** What the exercise asks **
Leave the pictures out and restate each entry below word for word.

(Provided entries begins)

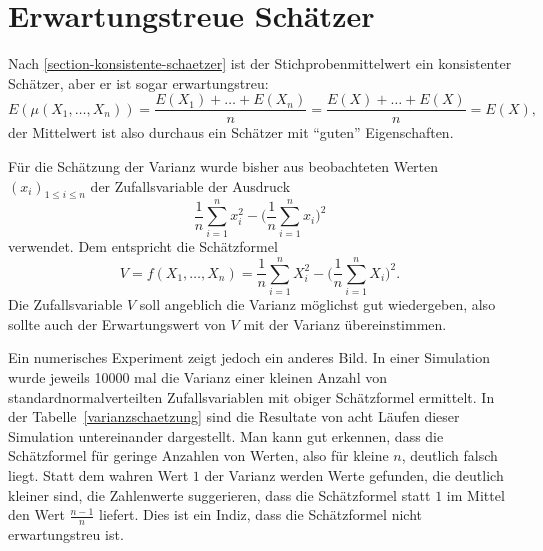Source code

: \section{Erwartungstreue Schätzer}
\label{section-erwartungstreue-schaetzer}
Nach \ref{section-konsistente-schaetzer} ist der Stichprobenmittelwert
ein konsistenter Schätzer,
aber er ist sogar erwartungstreu:
\[
E(\mu(X_1,\dots,X_n))=\frac{E(X_1)+\dots+E(X_n)}{n}=\frac{E(X)+\dots+E(X)}{n}
=E(X),
\]
der Mittelwert ist also durchaus ein Schätzer mit ``guten'' Eigenschaften.

Für die Schätzung der Varianz wurde bisher aus beobachteten Werten
$(x_i)_{1\le i\le n}$ der Zufallsvariable der Ausdruck
\begin{equation}
\frac1n\sum_{i=1}^n x_i^2-\biggl(\frac1n\sum_{i=1}^nx_i\biggr)^2
\end{equation}
verwendet.
Dem entspricht die Schätzformel
\begin{equation}
V=f(X_1,\dots,X_n)=\frac1n\sum_{i=1}^nX_i^2-\biggl(\frac1n\sum_{i=1}^nX_i\biggr)^2.
\label{schaetzer-sstern}
\end{equation}
Die Zufallsvariable $V$ soll angeblich die Varianz möglichst gut
wiedergeben, also sollte auch der Erwartungswert von $V$ mit der Varianz
übereinstimmen.

Ein numerisches Experiment zeigt jedoch ein anderes Bild.
In einer
Simulation wurde jeweils 10000 mal die Varianz einer kleinen Anzahl von
standardnormalverteilten Zufallsvariablen mit obiger Schätzformel ermittelt.
In der Tabelle~\ref{varianzschaetzung} sind die Resultate von acht
Läufen dieser Simulation untereinander dargestellt.
Man kann gut erkennen, 
dass die Schätzformel für geringe Anzahlen von Werten, also für kleine
$n$, deutlich falsch liegt.
Statt dem wahren Wert $1$ der Varianz
werden Werte gefunden, die deutlich kleiner sind, die Zahlenwerte
suggerieren, dass die Schätzformel statt $1$ im Mittel den Wert
$\frac{n-1}n$ liefert.
Dies ist ein Indiz, dass die Schätzformel nicht
erwartungstreu ist.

(Provided entries ends)

** Result of the task **
Source code

: \section{Erwartungstreue Schätzer}
\label{section-erwartungstreue-schaetzer}
Nach \ref{section-konsistente-schaetzer} ist der Stichprobenmittelwert
ein konsistenter Schätzer,
aber er ist sogar erwartungstreu:
\[
E(\mu(X_1,\dots,X_n))=\frac{E(X_1)+\dots+E(X_n)}{n}=\frac{E(X)+\dots+E(X)}{n}
=E(X),
\]
der Mittelwert ist also durchaus ein Schätzer mit ``guten'' Eigenschaften.

Für die Schätzung der Varianz wurde bisher aus beobachteten Werten
$(x_i)_{1\le i\le n}$ der Zufallsvariable der Ausdruck
\begin{equation}
\frac1n\sum_{i=1}^n x_i^2-\biggl(\frac1n\sum_{i=1}^nx_i\biggr)^2
\end{equation}
verwendet.
Dem entspricht die Schätzformel
\begin{equation}
V=f(X_1,\dots,X_n)=\frac1n\sum_{i=1}^nX_i^2-\biggl(\frac1n\sum_{i=1}^nX_i\biggr)^2.
\label{schaetzer-sstern}
\end{equation}
Die Zufallsvariable $V$ soll angeblich die Varianz möglichst gut
wiedergeben, also sollte auch der Erwartungswert von $V$ mit der Varianz
übereinstimmen.

Ein numerisches Experiment zeigt jedoch ein anderes Bild.
In einer
Simulation wurde jeweils 10000 mal die Varianz einer kleinen Anzahl von
standardnormalverteilten Zufallsvariablen mit obiger Schätzformel ermittelt.
In der Tabelle~\ref{varianzschaetzung} sind die Resultate von acht
Läufen dieser Simulation untereinander dargestellt.
Man kann gut erkennen, 
dass die Schätzformel für geringe Anzahlen von Werten, also für kleine
$n$, deutlich falsch liegt.
Statt dem wahren Wert $1$ der Varianz
werden Werte gefunden, die deutlich kleiner sind, die Zahlenwerte
suggerieren, dass die Schätzformel statt $1$ im Mittel den Wert
$\frac{n-1}n$ liefert.
Dies ist ein Indiz, dass die Schätzformel nicht
erwartungstreu ist.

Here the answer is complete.